On peut également profiter de ces animaux doux et curieux en ayant deux mâles de compagnie. C'est particulièrement intéressant pour ceux qui ne désirent pas faire de l'élevage mais qui ont envie de quelque chose d'autre qu'un âne pour grignoter leur pelouse. Cela peut aussi être intéressant pour quelqu'un qui aime filer et tricoter ou pour quelqu'un qui a des gîtes et qui souhaite montrer des animaux originaux aux visiteurs. De plus, les alpagas font d'excellents gardiens de troupeau pour les éleveurs de moutons ou de poules. Les alpagas protègent naturellement leur troupeau contre les renards, par exemple, et il est facile de les tondre en même temps que les moutons. Mais peu importe la raison pour laquelle on a des alpagas : si on sait bien s'en occuper, on peut tirer un énorme plaisir de leur compagnie.

Nous n'avons pas rencontré de difficulté particulière à  la création de l'élevage. Les alpagas sont très calmes, sans odeur, peu bruyants, à part leur cri d'alerte en cas de confrontation avec un renard ou un chien agressif : nous ne pouvions pas demander mieux ! En discutant avec des éleveurs de moutons dans les alentours de notre ferme, il m'a semblé que nous avons là un animal qui s'adapte très bien à son environnement. C'est très rare que nous ayons un animal malade. En plus, les alpagas mettent bas le matin et je n'ai été obligée d'assister une femelle lors de la mise au monde son petit qu'une seule fois en dix ans : le bébé était trop grand et la femelle trop fatiguée. 

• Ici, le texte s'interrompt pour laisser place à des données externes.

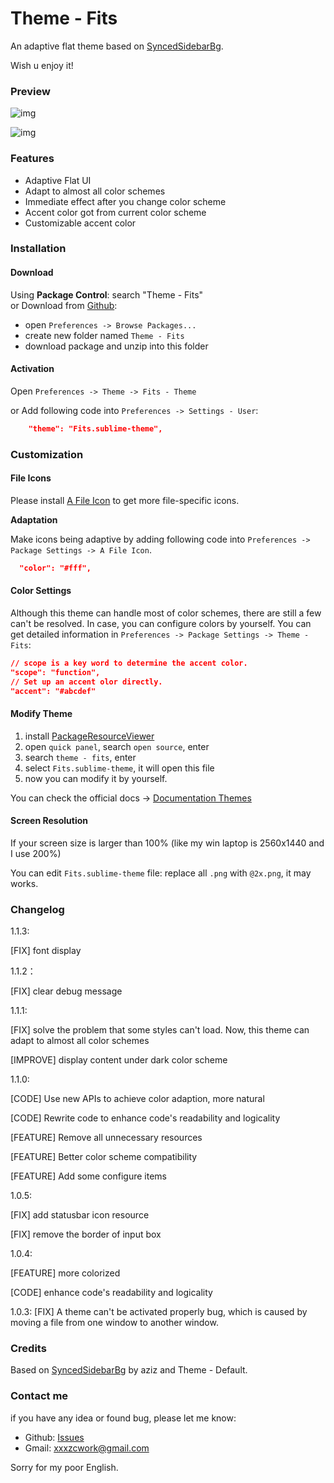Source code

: ﻿# Theme - Fits
An adaptive flat theme based on [SyncedSidebarBg](https://packagecontrol.io/packages/SyncedSidebarBg). 

Wish u enjoy it!

### Preview

![img](https://raw.githubusercontent.com/xxxzc/themefits/master/Preview/mariana.png)

![img](https://raw.githubusercontent.com/xxxzc/themefits/master/Preview/preview.gif)

### Features

- Adaptive Flat UI
- Adapt to almost all color schemes
- Immediate effect after you change color scheme
- Accent color got from current color scheme
- Customizable accent color

### Installation
#### Download
Using **Package Control**: search "Theme - Fits" \
  or Download from [Github](https://github.com/xxxzc/themefits): 
  - open `Preferences -> Browse Packages...`
  - create new folder named `Theme - Fits`
  - download package and unzip into this folder

#### Activation
Open  `Preferences -> Theme -> Fits - Theme`

or Add following code into `Preferences -> Settings - User`:

```json
  	"theme": "Fits.sublime-theme",
```

### Customization

#### File Icons
Please install [A File Icon](https://packagecontrol.io/packages/A%20File%20Icon) to get more file-specific icons.

**Adaptation**

Make icons being adaptive by adding following code into `Preferences -> Package Settings -> A File Icon`.

```json
  "color": "#fff",
```
#### Color Settings

Although this theme can handle most of color schemes, there are still a few can't be resolved. In case, you can configure colors by yourself. You can get detailed information in  `Preferences -> Package Settings -> Theme - Fits`:

```json
// scope is a key word to determine the accent color.
"scope": "function",
// Set up an accent olor directly.
"accent": "#abcdef"
```

#### Modify Theme

1. install [PackageResourceViewer](https://packagecontrol.io/packages/PackageResourceViewer)
2. open `quick panel`, search `open source`, enter
3. search `theme - fits`, enter
4. select `Fits.sublime-theme`, it will open this file
5. now you can modify it by yourself.

You can check the official docs -> [Documentation Themes](http://www.sublimetext.com/docs/3/themes.html)

#### Screen Resolution

If your screen size is larger than 100% (like my win laptop is 2560x1440 and I use 200%)

You can edit `Fits.sublime-theme` file: replace all `.png` with `@2x.png`, it may works.

### Changelog

1.1.3:

[FIX] font display

1.1.2：

[FIX] clear debug message

1.1.1:

[FIX] solve the problem that some styles can't load. Now, this theme can adapt to almost all color schemes

[IMPROVE] display content under dark color scheme

1.1.0:

[CODE] Use new APIs to achieve color adaption, more natural

[CODE] Rewrite code to enhance code's readability and logicality

[FEATURE] Remove all unnecessary resources

[FEATURE] Better color scheme compatibility

[FEATURE] Add some configure items

1.0.5:

[FIX] add statusbar icon resource

[FIX] remove the border of input box

1.0.4:

[FEATURE] more colorized

[CODE] enhance code's readability and logicality

1.0.3:
[FIX] A theme can't be activated properly bug, which is caused by moving a file from one window to another window.

### Credits

Based on [SyncedSidebarBg](https://packagecontrol.io/packages/SyncedSidebarBg) by aziz and Theme - Default.

### Contact me
if you have any idea or found bug, please let me know:
- Github: [Issues](https://github.com/xxxzc/themefits/issues)
- Gmail: xxxzcwork@gmail.com



Sorry for my poor English.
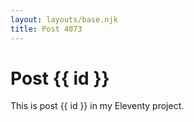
 ```yaml
---
layout: layouts/base.njk
title: Post 4073
---
```


# Post {{ id }}

This is post {{ id }} in my Eleventy project.
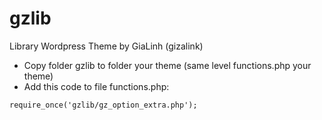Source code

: # gzlib
Library Wordpress Theme by GiaLinh (gizalink)

- Copy folder gzlib to folder your theme (same level functions.php your theme)
- Add this code to file functions.php:
```
require_once('gzlib/gz_option_extra.php');

```
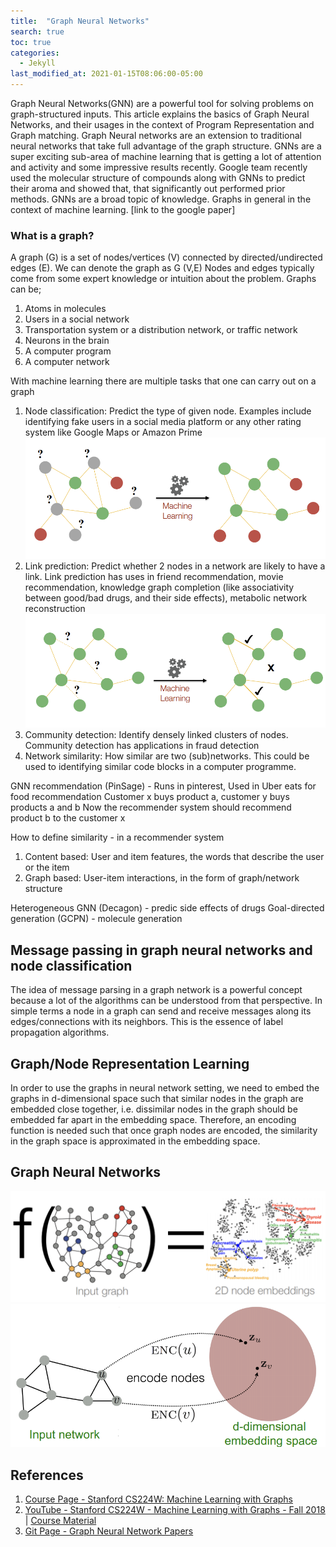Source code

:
 ```yaml
---
title:  "Graph Neural Networks"
search: true
toc: true
categories: 
  - Jekyll
last_modified_at: 2021-01-15T08:06:00-05:00
---
```


Graph Neural Networks(GNN) are a powerful tool for solving problems on graph-structured inputs.
This article explains the basics of Graph Neural Networks, and their usages in the context of Program Representation and Graph matching.
Graph Neural networks are an extension to traditional neural networks that
take full advantage of the graph structure. 
GNNs are a super exciting sub-area of machine learning that is getting a lot of attention and activity and some impressive 
results recently.
Google team recently used the molecular structure of compounds along with GNNs to predict their aroma
and showed that, that significantly out performed prior methods. GNNs are a broad topic of knowledge. Graphs in general in the context of 
machine learning. [link to the google paper]

### What is a graph? </br>
A graph (G) is a set of nodes/vertices (V) connected by directed/undirected edges (E). We can denote the graph as G (V,E)
Nodes and edges typically come from some expert knowledge or intuition about the problem. Graphs can be;
1. Atoms in molecules
2. Users in a social network 
3. Transportation system or a distribution network, or traffic network
4. Neurons in the brain 
5. A computer program
6. A computer network

With machine learning there are multiple tasks that one can carry out on a graph
1. Node classification: Predict the type of given node. 
   Examples include identifying fake users in a social media platform or any other 
   rating system like Google Maps or Amazon Prime </br>
   ![](/assets/images/posts/gnn/node_classification.png)
2. Link prediction: Predict whether 2 nodes in a network are likely to have a link. 
   Link prediction has uses in friend recommendation, movie recommendation, 
   knowledge graph completion (like associativity between good/bad drugs, and their side effects), 
   metabolic network reconstruction </br>
   ![](/assets/images/posts/gnn/link_prediction.png)
3. Community detection: Identify densely linked clusters of nodes. Community detection has applications in fraud detection
4. Network similarity: How similar are two (sub)networks. This could be used to identifying similar code blocks in a computer programme.

GNN recommendation (PinSage) - Runs in pinterest, Used in Uber eats for food recommendation
Customer x buys product a, customer y buys products a and b
Now the recommender system should recommend product b to the customer x

How to define similarity - in a recommender system
1. Content based: User and item features, the words that describe the user or the item
2. Graph based: User-item interactions, in the form of graph/network structure


Heterogeneous GNN (Decagon) - predic side effects of drugs
Goal-directed generation (GCPN) - molecule generation

## Message passing in graph neural networks and node classification

The idea of message parsing in a graph network is a powerful concept
because a lot of the algorithms can be understood from that perspective. 
In simple terms a node in a graph can send and receive messages along its 
edges/connections with its neighbors. This is the essence of label 
propagation algorithms. 

## Graph/Node Representation Learning



In order to use the graphs in neural network setting, we need to embed the graphs in d-dimensional space 
such that similar nodes in the graph are embedded close together, i.e. dissimilar nodes in the graph
should be embedded far apart in the embedding space.
Therefore, an encoding function is needed such that once graph nodes are encoded, the similarity in the
graph space is approximated in the embedding space.

## Graph Neural Networks

![](/assets/images/posts/gnn/embed_space.png)
![](/assets/images/posts/gnn/encoding_graph.png)


## References
1. [Course Page - Stanford CS224W: Machine Learning with Graphs](http://web.stanford.edu/class/cs224w/)
1. [YouTube - Stanford CS224W - Machine Learning with Graphs - Fall 2018](https://www.youtube.com/playlist?list=PL-Y8zK4dwCrQyASidb2mjj_itW2-YYx6-) | [Course Material](http://snap.stanford.edu/class/cs224w-2019/)
2. [Git Page - Graph Neural Network Papers](https://github.com/thunlp/GNNPapers)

Sur ton site, tu évoques la difficulté à nourrir des animaux originaires d'Amérique du Sud avec des végétaux européens, comme la luzerne, qui peuvent avoir une influence sur le poil. Peux-tu nous en dire un peu plus et comment fais-tu pour surmonter cette difficultés ?

Les alpagas ont besoin d'eau, d'herbe et de foin de temps en temps, comme je l'ai évoqué précédemment. Nous pouvons mettre jusqu'à vingt alpagas par hectare mais cela dépend de la qualité de l'herbe et des possibilités de rotations afin de laisser le pré se régénérer. Il est plus réaliste de compter douze alpagas à l'hectare, même s'ils mangent moins que d'autres animaux de même taille. En effet, les alpagas viennent du Chili ou du Pérou où l'herbe n'a pas la même valeur nutritionnelle que l'herbe que l'on trouve en France ; ils ont appris à se contenter de peu, c'est pourquoi nous devons faire attention à ce que nos animaux ne deviennent pas trop gros ou obèses en broutant l'herbe de nos pâturages.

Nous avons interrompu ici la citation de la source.